P: Phys=PNP0C0C/button/input0

S: Sysfs=/devices/LNXSYSTM:00/LNXSYBUS:00/PNP0C0C:00/input/input1

U: Uniq=

H: Handlers=kbd event1 

B: PROP=0

B: EV=3

B: KEY=10000000000000 0

I: Bus=0019 Vendor=0000 Product=0001 Version=0000

N: Name="Power Button"

P: Phys=LNXPWRBN/button/input0

S: Sysfs=/devices/LNXSYSTM:00/LNXPWRBN:00/input/input2

U: Uniq=

H: Handlers=kbd event2 

B: PROP=0

B: EV=3

B: KEY=10000000000000 0

I: Bus=0011 Vendor=0001 Product=0001 Version=ab41

N: Name="AT Translated Set 2 keyboard"

P: Phys=isa0060/serio0/input0

S: Sysfs=/devices/platform/i8042/serio0/input/input3

U: Uniq=

H: Handlers=sysrq kbd leds event3 rfkill 

B: PROP=0

B: EV=120013

B: KEY=20000 20 0 0 1500f02100000 3803078f900d401 feffffdfffefffff fffffffffffffffe

B: MSC=10

B: LED=7

I: Bus=0019 Vendor=0000 Product=0000 Version=0000

N: Name="HP Wireless hotkeys"

P: Phys=hpq6001/input0

S: Sysfs=/devices/virtual/input/input4

U: Uniq=

H: Handlers=kbd event4 rfkill 

B: PROP=0

B: EV=3

B: KEY=80000000000000 0 0 0

I: Bus=0010 Vendor=001f Product=0001 Version=0100

N: Name="PC Speaker"

P: Phys=isa0061/input0

S: Sysfs=/devices/platform/pcspkr/input/input5

U: Uniq=

H: Handlers=kbd event5 

B: PROP=0

B: EV=40001

B: SND=6

I: Bus=0019 Vendor=0000 Product=0006 Version=0000

N: Name="Video Bus"

P: Phys=LNXVIDEO/video/input0

S: Sysfs=/devices/LNXSYSTM:00/LNXSYBUS:00/PNP0A08:00/LNXVIDEO:00/input/input6

U: Uniq=

H: Handlers=kbd event6 

B: PROP=0

B: EV=3

B: KEY=3e000b00000000 0 0 0

I: Bus=0019 Vendor=0000 Product=0006 Version=0000

N: Name="Video Bus"

P: Phys=LNXVIDEO/video/input0

S: Sysfs=/devices/LNXSYSTM:00/LNXSYBUS:00/PNP0A08:00/device:42/LNXVIDEO:01/input/input7

U: Uniq=

H: Handlers=kbd event7 

B: PROP=0

B: EV=3

B: KEY=3e000b00000000 0 0 0

I: Bus=0003 Vendor=1532 Product=001e Version=0111

N: Name="Razer Razer Lachesis"

P: Phys=usb-0000:00:14.0-1/input0

S: Sysfs=/devices/pci0000:00/0000:00:14.0/usb1/1-1/1-1:1.0/0003:1532:001E.0001/input/input8

U: Uniq=

H: Handlers=mouse0 event8 

B: PROP=0

B: EV=17

B: KEY=7f0000 0 0 0 0

B: REL=103

B: MSC=10

I: Bus=0003 Vendor=1532 Product=001e Version=0111

N: Name="Razer Razer Lachesis Keyboard"

P: Phys=usb-0000:00:14.0-1/input1

S: Sysfs=/devices/pci0000:00/0000:00:14.0/usb1/1-1/1-1:1.1/0003:1532:001E.0002/input/input9

U: Uniq=

H: Handlers=sysrq kbd event9 

B: PROP=0

B: EV=100013

B: KEY=1000000000007 ff9f207ac14057ff febeffdfffefffff fffffffffffffffe

B: MSC=10

I: Bus=0003 Vendor=1532 Product=001e Version=0111

N: Name="Razer Razer Lachesis Consumer Control"

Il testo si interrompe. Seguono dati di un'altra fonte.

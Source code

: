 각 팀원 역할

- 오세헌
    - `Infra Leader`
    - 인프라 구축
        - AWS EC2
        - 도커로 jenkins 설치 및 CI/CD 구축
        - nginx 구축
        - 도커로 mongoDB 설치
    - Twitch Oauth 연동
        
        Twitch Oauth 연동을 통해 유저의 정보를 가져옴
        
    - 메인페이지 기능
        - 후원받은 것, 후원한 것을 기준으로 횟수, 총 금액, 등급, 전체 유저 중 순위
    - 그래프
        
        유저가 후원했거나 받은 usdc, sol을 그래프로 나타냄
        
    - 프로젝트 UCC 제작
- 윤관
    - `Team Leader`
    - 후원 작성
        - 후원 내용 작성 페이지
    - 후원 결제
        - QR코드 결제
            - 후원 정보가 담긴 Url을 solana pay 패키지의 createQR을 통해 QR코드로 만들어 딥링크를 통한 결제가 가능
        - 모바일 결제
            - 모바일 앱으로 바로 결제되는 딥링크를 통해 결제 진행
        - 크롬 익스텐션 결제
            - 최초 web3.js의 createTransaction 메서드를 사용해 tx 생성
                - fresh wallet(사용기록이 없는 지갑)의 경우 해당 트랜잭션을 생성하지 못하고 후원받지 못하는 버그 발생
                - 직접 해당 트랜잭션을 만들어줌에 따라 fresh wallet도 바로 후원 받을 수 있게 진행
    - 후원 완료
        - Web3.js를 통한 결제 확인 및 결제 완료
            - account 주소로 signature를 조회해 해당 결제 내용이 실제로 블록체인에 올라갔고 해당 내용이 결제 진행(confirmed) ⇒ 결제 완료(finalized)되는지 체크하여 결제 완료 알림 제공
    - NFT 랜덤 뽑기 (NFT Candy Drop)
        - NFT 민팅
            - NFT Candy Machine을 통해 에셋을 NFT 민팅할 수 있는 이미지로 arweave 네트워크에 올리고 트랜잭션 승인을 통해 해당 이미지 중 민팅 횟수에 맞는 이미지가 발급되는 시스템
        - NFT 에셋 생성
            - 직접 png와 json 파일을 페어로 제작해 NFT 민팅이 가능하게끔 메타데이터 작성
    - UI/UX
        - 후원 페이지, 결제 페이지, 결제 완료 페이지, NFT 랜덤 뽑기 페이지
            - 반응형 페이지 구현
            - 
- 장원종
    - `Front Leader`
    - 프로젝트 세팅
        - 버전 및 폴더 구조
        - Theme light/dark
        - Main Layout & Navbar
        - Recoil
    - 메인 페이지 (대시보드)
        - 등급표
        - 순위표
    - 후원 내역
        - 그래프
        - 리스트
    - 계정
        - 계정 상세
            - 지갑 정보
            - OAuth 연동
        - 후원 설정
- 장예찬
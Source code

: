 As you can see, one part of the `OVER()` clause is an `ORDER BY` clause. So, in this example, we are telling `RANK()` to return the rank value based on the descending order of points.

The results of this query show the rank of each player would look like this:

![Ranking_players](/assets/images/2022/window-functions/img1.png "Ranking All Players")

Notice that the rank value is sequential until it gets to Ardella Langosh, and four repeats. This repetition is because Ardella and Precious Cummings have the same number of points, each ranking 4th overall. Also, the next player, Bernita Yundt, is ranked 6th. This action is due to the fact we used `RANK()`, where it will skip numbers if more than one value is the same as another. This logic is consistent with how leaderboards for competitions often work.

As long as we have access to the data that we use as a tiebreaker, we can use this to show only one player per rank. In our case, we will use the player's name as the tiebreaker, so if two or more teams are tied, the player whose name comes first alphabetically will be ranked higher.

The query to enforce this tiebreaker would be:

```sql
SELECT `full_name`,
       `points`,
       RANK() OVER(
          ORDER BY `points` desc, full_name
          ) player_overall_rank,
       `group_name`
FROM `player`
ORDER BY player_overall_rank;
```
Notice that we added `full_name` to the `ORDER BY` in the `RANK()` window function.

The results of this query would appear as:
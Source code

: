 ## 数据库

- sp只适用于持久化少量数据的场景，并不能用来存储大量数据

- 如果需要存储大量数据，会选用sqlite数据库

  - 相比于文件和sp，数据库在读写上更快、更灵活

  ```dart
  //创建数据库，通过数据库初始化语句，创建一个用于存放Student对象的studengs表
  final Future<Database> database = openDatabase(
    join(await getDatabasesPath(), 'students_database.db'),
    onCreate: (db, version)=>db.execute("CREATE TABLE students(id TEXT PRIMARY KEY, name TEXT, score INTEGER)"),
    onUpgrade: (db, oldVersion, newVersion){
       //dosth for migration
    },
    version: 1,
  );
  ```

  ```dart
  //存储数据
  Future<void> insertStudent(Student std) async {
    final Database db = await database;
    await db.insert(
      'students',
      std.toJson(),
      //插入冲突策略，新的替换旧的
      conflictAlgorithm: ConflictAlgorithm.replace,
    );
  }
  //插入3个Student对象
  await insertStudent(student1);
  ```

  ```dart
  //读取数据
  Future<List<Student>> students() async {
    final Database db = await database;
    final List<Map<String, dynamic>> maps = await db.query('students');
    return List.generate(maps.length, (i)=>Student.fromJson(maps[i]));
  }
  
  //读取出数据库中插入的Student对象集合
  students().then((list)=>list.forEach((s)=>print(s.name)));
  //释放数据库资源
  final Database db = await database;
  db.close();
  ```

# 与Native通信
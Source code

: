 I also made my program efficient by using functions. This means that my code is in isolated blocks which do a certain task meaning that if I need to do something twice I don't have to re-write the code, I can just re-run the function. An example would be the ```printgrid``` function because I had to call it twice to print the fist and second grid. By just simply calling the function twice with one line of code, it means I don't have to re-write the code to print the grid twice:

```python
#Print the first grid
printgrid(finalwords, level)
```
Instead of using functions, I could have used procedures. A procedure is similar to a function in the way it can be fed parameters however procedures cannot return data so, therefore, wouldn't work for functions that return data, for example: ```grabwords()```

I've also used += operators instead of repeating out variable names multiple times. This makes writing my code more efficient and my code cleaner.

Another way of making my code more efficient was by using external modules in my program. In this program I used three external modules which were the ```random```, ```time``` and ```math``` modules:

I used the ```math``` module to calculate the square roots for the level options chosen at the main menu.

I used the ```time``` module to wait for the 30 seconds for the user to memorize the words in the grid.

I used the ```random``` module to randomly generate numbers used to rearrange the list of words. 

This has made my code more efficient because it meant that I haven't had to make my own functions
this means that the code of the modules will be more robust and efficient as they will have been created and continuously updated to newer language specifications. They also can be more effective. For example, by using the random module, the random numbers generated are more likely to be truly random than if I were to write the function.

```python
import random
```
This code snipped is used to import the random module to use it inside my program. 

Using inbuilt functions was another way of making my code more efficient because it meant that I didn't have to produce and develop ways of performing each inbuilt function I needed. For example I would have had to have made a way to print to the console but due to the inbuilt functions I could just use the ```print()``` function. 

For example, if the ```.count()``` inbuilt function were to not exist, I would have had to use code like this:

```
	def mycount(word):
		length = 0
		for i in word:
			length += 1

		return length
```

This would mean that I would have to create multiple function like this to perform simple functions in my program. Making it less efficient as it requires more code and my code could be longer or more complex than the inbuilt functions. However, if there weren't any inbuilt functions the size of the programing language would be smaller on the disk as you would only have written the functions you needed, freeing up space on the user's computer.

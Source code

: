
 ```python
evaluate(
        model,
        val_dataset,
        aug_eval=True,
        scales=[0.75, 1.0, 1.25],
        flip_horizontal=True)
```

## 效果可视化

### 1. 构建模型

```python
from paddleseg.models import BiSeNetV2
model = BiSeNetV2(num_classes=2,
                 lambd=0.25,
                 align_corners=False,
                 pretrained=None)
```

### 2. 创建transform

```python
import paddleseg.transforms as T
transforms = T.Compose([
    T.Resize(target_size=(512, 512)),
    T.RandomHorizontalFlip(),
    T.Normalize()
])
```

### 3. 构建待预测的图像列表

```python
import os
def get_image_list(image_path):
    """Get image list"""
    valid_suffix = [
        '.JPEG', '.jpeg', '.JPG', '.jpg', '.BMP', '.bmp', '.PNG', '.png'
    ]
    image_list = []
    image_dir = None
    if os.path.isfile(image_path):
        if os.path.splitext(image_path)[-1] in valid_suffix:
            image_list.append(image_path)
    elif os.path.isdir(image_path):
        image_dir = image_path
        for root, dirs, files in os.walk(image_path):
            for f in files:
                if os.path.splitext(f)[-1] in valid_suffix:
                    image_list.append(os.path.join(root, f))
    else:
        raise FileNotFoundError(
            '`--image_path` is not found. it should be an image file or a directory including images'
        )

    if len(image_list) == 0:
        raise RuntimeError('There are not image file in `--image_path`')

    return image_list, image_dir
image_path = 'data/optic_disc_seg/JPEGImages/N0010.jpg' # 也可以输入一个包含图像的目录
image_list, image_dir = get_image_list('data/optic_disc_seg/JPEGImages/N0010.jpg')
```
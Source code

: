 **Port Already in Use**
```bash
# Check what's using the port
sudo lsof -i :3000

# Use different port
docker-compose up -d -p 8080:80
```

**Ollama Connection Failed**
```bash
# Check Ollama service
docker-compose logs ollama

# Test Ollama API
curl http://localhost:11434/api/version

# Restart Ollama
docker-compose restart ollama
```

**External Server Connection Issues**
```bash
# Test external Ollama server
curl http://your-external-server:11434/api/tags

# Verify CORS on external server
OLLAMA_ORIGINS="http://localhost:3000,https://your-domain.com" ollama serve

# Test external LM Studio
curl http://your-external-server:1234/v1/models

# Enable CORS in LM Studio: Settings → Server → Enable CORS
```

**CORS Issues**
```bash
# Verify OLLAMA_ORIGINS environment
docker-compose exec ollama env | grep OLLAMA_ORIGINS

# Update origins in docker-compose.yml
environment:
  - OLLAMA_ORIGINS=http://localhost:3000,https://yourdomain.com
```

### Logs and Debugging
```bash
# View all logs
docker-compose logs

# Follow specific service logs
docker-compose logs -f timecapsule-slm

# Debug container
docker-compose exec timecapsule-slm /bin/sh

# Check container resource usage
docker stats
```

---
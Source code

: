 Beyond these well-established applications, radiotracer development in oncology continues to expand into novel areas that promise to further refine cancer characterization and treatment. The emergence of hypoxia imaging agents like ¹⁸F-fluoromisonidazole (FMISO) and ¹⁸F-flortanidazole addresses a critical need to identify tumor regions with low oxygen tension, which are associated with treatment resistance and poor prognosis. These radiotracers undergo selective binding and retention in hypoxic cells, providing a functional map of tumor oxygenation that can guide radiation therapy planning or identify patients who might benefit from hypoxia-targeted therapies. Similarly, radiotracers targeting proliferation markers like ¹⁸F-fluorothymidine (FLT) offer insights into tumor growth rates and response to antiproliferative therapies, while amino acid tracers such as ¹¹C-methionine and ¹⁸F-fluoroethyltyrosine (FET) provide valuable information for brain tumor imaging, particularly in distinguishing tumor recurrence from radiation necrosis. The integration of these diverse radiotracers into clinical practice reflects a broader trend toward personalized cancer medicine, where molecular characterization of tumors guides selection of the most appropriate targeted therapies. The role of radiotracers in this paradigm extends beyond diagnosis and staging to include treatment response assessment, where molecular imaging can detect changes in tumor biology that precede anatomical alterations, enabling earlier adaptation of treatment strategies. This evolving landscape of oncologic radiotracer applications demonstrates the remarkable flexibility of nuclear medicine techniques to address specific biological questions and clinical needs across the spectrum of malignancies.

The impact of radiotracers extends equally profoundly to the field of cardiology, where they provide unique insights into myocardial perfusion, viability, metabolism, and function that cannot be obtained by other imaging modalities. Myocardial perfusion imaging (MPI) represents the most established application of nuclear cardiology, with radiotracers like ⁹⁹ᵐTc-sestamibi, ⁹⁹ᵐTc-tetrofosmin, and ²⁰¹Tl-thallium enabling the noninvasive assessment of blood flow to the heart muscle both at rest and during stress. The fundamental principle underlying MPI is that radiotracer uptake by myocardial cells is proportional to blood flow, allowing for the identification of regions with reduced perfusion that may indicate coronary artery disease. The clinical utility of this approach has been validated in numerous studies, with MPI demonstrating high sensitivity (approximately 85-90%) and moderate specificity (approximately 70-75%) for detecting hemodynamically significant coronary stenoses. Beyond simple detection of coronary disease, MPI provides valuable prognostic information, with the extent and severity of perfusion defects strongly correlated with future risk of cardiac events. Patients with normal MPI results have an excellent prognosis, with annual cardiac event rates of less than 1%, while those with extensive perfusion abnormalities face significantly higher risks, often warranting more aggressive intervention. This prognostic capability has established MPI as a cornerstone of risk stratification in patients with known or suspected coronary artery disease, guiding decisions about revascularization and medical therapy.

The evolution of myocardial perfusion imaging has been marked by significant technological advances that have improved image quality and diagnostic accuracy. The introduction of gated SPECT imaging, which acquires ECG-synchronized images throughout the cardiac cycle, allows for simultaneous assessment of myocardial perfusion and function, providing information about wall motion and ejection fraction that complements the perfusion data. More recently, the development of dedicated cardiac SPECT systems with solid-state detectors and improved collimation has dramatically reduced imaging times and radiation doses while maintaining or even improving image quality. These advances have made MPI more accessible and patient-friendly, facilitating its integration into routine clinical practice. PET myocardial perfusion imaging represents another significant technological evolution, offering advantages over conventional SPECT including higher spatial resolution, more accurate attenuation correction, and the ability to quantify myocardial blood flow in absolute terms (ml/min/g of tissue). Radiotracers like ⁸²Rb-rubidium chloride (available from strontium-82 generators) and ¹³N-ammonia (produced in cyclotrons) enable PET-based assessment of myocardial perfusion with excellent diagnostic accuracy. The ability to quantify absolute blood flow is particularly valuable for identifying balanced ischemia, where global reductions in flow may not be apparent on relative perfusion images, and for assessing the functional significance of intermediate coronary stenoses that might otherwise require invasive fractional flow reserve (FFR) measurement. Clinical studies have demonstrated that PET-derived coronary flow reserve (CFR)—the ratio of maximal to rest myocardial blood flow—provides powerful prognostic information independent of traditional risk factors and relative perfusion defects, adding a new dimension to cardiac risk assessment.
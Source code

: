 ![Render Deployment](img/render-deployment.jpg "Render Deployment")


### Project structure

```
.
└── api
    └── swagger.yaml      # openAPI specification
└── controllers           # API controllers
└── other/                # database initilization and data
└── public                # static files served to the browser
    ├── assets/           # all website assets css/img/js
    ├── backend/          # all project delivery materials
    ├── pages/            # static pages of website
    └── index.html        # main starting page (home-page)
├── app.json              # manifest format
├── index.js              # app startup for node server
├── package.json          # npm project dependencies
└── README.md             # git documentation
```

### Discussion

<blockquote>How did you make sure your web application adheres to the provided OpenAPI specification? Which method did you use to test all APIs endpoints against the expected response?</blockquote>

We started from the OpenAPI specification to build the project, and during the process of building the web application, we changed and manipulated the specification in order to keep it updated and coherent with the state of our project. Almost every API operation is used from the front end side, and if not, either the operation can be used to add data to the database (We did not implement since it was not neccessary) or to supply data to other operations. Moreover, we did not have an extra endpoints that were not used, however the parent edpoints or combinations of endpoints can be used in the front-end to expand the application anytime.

P: Phys=usb-0000:00:14.0-1/input1

S: Sysfs=/devices/pci0000:00/0000:00:14.0/usb1/1-1/1-1:1.1/0003:1532:001E.0002/input/input10

U: Uniq=

H: Handlers=kbd event10 

B: PROP=0

B: EV=1f

B: KEY=300ff 0 0 483ffff17aff32d bf54444600000000 1 130c730b17c000 267bfad9415fed 9e168000004400 10000002

B: REL=40

B: ABS=100000000

B: MSC=10

I: Bus=0003 Vendor=1532 Product=001e Version=0111

N: Name="Razer Razer Lachesis System Control"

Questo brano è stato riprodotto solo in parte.